Following the guide from https://betterprogramming.pub/enhancing-chatgpt-with-infinite-external-memory-using-vector-database-and-chatgpt-retrieval-plugin-b6f4ea16ab8, everything is good so far. However I'm having the issue of accessing the metadata, ie the source of the information so that can be author or url etc.

I believe this needs to be done in the function below, note that I added the metadata part myself:

def upsert_file(directory: str):
    """
    Upload all files under a directory to the vector database.
    """
    url = "http://0.0.0.0:8000/upsert-file"
    headers = {"Authorization": "Bearer " + DATABASE_INTERFACE_BEARER_TOKEN}
    files = []
    for filename in os.listdir(directory):
        if os.path.isfile(os.path.join(directory, filename)):
            file_path = os.path.join(directory, filename)
            with open(file_path, "rb") as f:
                file_content = f.read()
                # files.append(("file", (filename, file_content, "text/plain")))
                metadata = {
                    "source": filename,  # Add your metadata values
                    "author": "Tim Cook",
                    "url": "Some fake url"
                    # Add more metadata fields as needed
                }
                print(metadata)
                files = {
                    "file": (filename, file_content, "text/plain"),
                    "metadata": (None, json.dumps(metadata), "application/json"),
                }
                # response = requests.post(url, headers=headers, files=files, timeout=600)
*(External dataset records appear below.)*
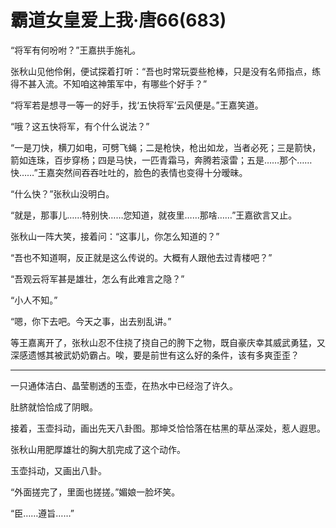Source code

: # 霸道女皇爱上我·唐66(683)

“将军有何吩咐？”王嘉拱手施礼。

张秋山见他伶俐，便试探着打听：“吾也时常玩耍些枪棒，只是没有名师指点，练得不甚入流。不知咱这神策军中，有哪些个好手？”

“将军若是想寻一等一的好手，找‘五快将军’云风便是。”王嘉笑道。

“哦？这五快将军，有个什么说法？”

“一是刀快，横刀如电，可劈飞蝇；二是枪快，枪出如龙，当者必死；三是箭快，箭如连珠，百步穿杨；四是马快，一匹青霜马，奔腾若滚雷；五是……那个……快……”王嘉突然间吞吞吐吐的，脸色的表情也变得十分暧昧。

“什么快？”张秋山没明白。

“就是，那事儿……特别快……您知道，就夜里……那啥……”王嘉欲言又止。

张秋山一阵大笑，接着问：“这事儿，你怎么知道的？”

“吾也不知道啊，反正就是这么传说的。大概有人跟他去过青楼吧？”

“吾观云将军甚是雄壮，怎么有此难言之隐？”

“小人不知。”

“嗯，你下去吧。今天之事，出去别乱讲。”

等王嘉离开了，张秋山忍不住挠了挠自己的胯下之物，既自豪庆幸其威武勇猛，又深感遗憾其被武奶奶霸占。唉，要是前世有这么好的条件，该有多爽歪歪？

***

一只通体洁白、晶莹剔透的玉壶，在热水中已经泡了许久。

肚脐就恰恰成了阴眼。

接着，玉壶抖动，画出先天八卦图。那坤爻恰恰落在枯黑的草丛深处，惹人遐思。

张秋山用肥厚雄壮的胸大肌完成了这个动作。

玉壶抖动，又画出八卦。

“外面搓完了，里面也搓搓。”媚娘一脸坏笑。

“臣……遵旨……”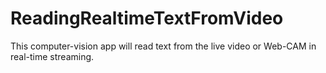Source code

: # ReadingRealtimeTextFromVideo
This computer-vision app will read text from the live video or Web-CAM in real-time streaming.
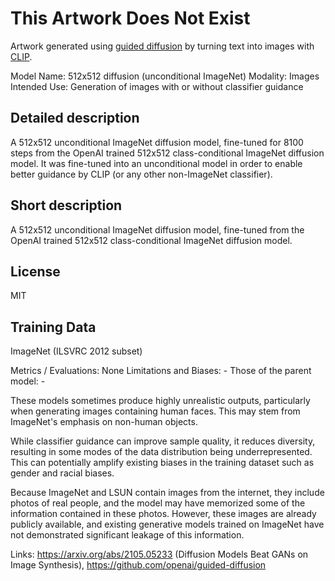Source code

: # This Artwork Does Not Exist
Artwork generated using [guided diffusion](https://github.com/openai/guided-diffusion) by turning text into images with [CLIP](https://openai.com/blog/clip/).

Model Name: 512x512 diffusion (unconditional ImageNet)
Modality: Images
Intended Use: Generation of images with or without classifier guidance

## Detailed description

A 512x512 unconditional ImageNet diffusion model, fine-tuned for 8100 steps from the OpenAI trained 512x512 class-conditional ImageNet diffusion model. It was fine-tuned into an unconditional model in order to enable better guidance by CLIP (or any other non-ImageNet classifier).

## Short description

A 512x512 unconditional ImageNet diffusion model, fine-tuned from the OpenAI trained 512x512 class-conditional ImageNet diffusion model.

## License
MIT

## Training Data

ImageNet (ILSVRC 2012 subset)

Metrics / Evaluations: None
Limitations and Biases: -
Those of the parent model: -

These models sometimes produce highly unrealistic outputs, particularly when generating images containing human faces. This may stem from ImageNet's emphasis on non-human objects.

While classifier guidance can improve sample quality, it reduces diversity, resulting in some modes of the data distribution being underrepresented. This can potentially amplify existing biases in the training dataset such as gender and racial biases.

Because ImageNet and LSUN contain images from the internet, they include photos of real people, and the model may have memorized some of the information contained in these photos. However, these images are already publicly available, and existing generative models trained on ImageNet have not demonstrated significant leakage of this information.

Links: https://arxiv.org/abs/2105.05233 (Diffusion Models Beat GANs on Image Synthesis), https://github.com/openai/guided-diffusion
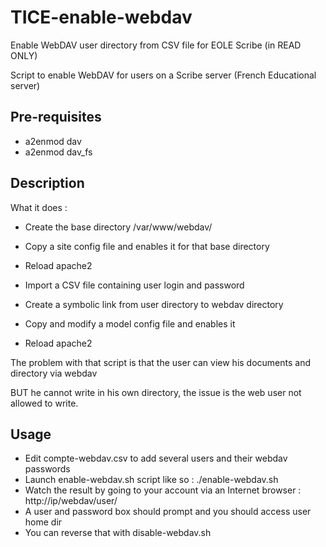 TICE-enable-webdav
==================

Enable WebDAV user directory from CSV file for EOLE Scribe (in READ ONLY)

Script to enable WebDAV for users on a Scribe server (French Educational server)

Pre-requisites
------------
- a2enmod dav
- a2enmod dav_fs

Description
------------

What it does :
- Create the base directory /var/www/webdav/
- Copy a site config file and enables it for that base directory
- Reload apache2

- Import a CSV file containing user login and password
- Create a symbolic link from user directory to webdav directory
- Copy and modify a model config file and enables it
- Reload apache2

The problem with that script is that the user can view his documents and directory via webdav

BUT he cannot write in his own directory, the issue is the web user not allowed to write.

Usage
------------

- Edit compte-webdav.csv to add several users and their webdav passwords
- Launch enable-webdav.sh script like so : ./enable-webdav.sh
- Watch the result by going to your account via an Internet browser : http://ip/webdav/user/
- A user and password box should prompt and you should access user home dir
- You can reverse that with disable-webdav.sh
            response = requests.post(url,
                                     headers=headers,
                                     files=files,
                                    #  data={"metadata": json.dumps(metadata)},
                                     timeout=600)
            if response.status_code == 200:
                print(filename + " uploaded successfully.")
            else:
                print(
                    f"Error: {response.status_code} {response.content} for uploading "
                    + filename)

My issue here is that the files still get vectorised/stored in pinecone but the metadata is still returning as None as shown below:

metadata': {'source': 'file', 'source_id': None, 'url': None, 'created_at': None, 'author': None, 'document_id': 'Some_Doc_Id_here_that_is_not_None'}

My question is how do I get the metadata? Why is it returning None for so many fields? I should also mention for the line:

"metadata": (None, json.dumps(metadata), "application/json")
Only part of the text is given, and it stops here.